(CNN) – Former Massachusetts Gov. Mitt Romney had a few complaints Tuesday about his GOP rival for the 2012 Republican presidential nomination and the super PAC spending that has garnered increased attention during this election cycle.
Romney called super political action committees a "disaster" and said they should be abolished. Super PACs can receive unlimited, undisclosed contributions as long as they do not coordinate with official campaigns.
"Campaign finance law has made a mockery of our political campaign season," Romney said on MSNBC. "We really ought to let campaigns raise the money they need and just get rid of these super PACs."
The pro-Romney super PAC "Restore Our Future" has released ads in early voting states propping up the candidate's White House bid.
Romney also took aim at Gingrich, who he said was the original supporter of a federal mandate for health care.
Asserting that he's "demonstrated a conservatism that people want to see," Romney claimed the idea of an individual mandate for health care came "from Newt Gingrich and the Heritage Foundation."

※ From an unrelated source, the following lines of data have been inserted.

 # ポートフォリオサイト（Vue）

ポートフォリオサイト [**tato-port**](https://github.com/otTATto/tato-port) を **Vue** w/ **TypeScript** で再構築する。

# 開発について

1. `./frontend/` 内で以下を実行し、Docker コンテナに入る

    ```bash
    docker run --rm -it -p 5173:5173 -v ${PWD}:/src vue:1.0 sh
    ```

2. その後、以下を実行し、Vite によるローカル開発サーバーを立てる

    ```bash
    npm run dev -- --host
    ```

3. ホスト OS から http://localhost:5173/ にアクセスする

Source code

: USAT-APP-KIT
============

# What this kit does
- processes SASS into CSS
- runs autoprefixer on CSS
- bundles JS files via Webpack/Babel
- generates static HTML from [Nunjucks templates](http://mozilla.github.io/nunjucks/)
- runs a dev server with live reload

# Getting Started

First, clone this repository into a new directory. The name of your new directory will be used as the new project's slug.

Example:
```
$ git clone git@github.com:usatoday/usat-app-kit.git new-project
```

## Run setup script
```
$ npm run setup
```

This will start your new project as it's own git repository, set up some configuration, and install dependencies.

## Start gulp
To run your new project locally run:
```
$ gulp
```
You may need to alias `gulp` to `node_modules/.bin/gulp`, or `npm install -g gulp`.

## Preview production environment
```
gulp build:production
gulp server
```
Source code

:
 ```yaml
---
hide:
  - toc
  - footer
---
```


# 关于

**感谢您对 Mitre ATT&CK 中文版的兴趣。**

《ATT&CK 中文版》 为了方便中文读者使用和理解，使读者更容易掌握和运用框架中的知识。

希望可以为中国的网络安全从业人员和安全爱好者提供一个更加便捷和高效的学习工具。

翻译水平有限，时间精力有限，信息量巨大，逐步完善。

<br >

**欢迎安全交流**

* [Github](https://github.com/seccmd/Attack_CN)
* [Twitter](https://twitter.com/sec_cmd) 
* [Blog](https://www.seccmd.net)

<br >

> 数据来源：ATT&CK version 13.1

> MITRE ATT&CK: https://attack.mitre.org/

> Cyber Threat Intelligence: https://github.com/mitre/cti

"They were talking about a federal mandate, I opposed a federal mandate from the very beginning," Romney said while defending his action as governor of Massachusetts when he overhauled health care and included a statewide individual mandate for residents.

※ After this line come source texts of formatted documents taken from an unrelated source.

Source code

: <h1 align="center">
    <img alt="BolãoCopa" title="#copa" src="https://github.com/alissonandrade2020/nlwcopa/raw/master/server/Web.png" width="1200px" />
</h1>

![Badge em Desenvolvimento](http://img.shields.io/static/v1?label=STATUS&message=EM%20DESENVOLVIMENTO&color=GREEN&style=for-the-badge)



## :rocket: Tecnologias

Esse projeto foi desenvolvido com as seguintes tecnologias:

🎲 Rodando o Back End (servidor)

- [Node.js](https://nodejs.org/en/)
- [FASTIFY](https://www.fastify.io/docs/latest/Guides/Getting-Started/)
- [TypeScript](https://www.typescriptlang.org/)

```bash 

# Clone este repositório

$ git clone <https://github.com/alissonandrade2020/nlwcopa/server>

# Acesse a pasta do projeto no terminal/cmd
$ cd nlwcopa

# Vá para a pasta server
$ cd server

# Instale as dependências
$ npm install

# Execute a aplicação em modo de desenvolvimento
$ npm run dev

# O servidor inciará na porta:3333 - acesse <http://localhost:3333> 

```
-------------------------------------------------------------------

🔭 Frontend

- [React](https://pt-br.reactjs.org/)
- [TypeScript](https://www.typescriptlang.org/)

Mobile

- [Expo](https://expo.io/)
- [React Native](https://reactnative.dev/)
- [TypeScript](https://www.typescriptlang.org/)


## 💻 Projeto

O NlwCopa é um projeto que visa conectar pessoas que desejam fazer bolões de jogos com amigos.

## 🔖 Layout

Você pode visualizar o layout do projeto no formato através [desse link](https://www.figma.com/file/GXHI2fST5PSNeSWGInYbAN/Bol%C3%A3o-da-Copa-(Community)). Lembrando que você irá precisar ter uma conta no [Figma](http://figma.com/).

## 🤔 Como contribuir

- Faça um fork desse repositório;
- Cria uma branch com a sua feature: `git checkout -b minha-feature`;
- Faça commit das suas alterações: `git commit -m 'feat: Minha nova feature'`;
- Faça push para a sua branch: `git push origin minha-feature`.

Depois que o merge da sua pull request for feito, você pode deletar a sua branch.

Romney scoffed at the idea that Gingrich is the more conservative candidate in the race, criticizing Gingrich for picking up "the narrative of Barack Obama and the DNC" and going on the "attack against free enterprise" by openly questioning Romney's record at Bain Capital.

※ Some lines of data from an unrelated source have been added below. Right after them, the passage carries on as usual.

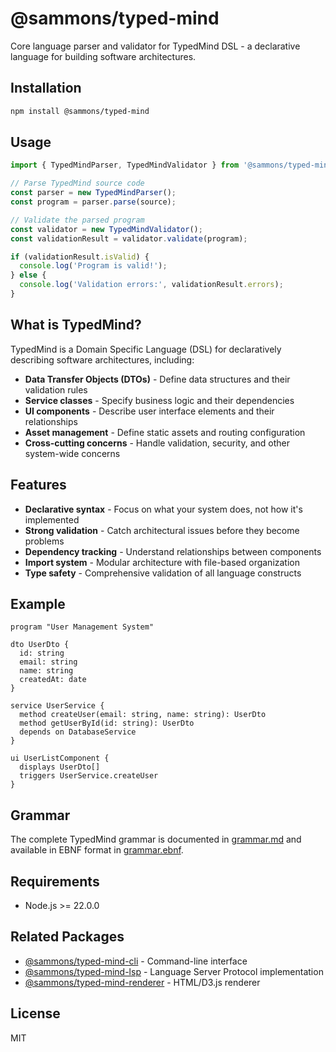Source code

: # @sammons/typed-mind

Core language parser and validator for TypedMind DSL - a declarative language for building software architectures.

## Installation

```bash
npm install @sammons/typed-mind
```

## Usage

```typescript
import { TypedMindParser, TypedMindValidator } from '@sammons/typed-mind';

// Parse TypedMind source code
const parser = new TypedMindParser();
const program = parser.parse(source);

// Validate the parsed program
const validator = new TypedMindValidator();
const validationResult = validator.validate(program);

if (validationResult.isValid) {
  console.log('Program is valid!');
} else {
  console.log('Validation errors:', validationResult.errors);
}
```

## What is TypedMind?

TypedMind is a Domain Specific Language (DSL) for declaratively describing software architectures, including:

- **Data Transfer Objects (DTOs)** - Define data structures and their validation rules
- **Service classes** - Specify business logic and their dependencies
- **UI components** - Describe user interface elements and their relationships
- **Asset management** - Define static assets and routing configuration
- **Cross-cutting concerns** - Handle validation, security, and other system-wide concerns

## Features

- **Declarative syntax** - Focus on what your system does, not how it's implemented
- **Strong validation** - Catch architectural issues before they become problems
- **Dependency tracking** - Understand relationships between components
- **Import system** - Modular architecture with file-based organization
- **Type safety** - Comprehensive validation of all language constructs

## Example

```typedmind
program "User Management System"

dto UserDto {
  id: string
  email: string
  name: string
  createdAt: date
}

service UserService {
  method createUser(email: string, name: string): UserDto
  method getUserById(id: string): UserDto
  depends on DatabaseService
}

ui UserListComponent {
  displays UserDto[]
  triggers UserService.createUser
}
```

## Grammar

The complete TypedMind grammar is documented in [grammar.md](./grammar.md) and available in EBNF format in [grammar.ebnf](./grammar.ebnf).

## Requirements

- Node.js >= 22.0.0

## Related Packages

- [@sammons/typed-mind-cli](https://www.npmjs.com/package/@sammons/typed-mind-cli) - Command-line interface
- [@sammons/typed-mind-lsp](https://www.npmjs.com/package/@sammons/typed-mind-lsp) - Language Server Protocol implementation
- [@sammons/typed-mind-renderer](https://www.npmjs.com/package/@sammons/typed-mind-renderer) - HTML/D3.js renderer

## License

MIT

Gingrich and Romney have engaged in a back-and-forth about money earned in prior positions, with Romney suggesting Gingrich give back funds he earned as a consultant with Freddie Mac. Gingrich's retort: Romney should do the same with funds earned from Bain Capital.
And although Romney admitted the former House Speaker "has done a lot of things for the conservative moment," the businessman also accused Gingrich of siding with liberals on important conservative issues.
Both candidates are in a statistical dead heat for the top spot in a recent CNN/ORC International poll measuring national support, but Romney said he's satisfied with his performance thus far.
"I'm happy with the fact that I've been either at the top or next to the top," he said. "To be able to be steady through this and build some support over time has been good."
He attributed his positive outlook to lessons learned as a Mormon missionary in France.
Calling his time abroad "a dramatic experience" - in part because he "came from a family that was prosperous" and "found himself in a lower income house," - Romney also said he learned about rejection and eventually became "less concerned about how other people thought of me."
"In five months we knocked on doors from morning until late evening. We didn't convert one person in five months," he said. "So if you understand rejection … you don't measure your success by how other people react."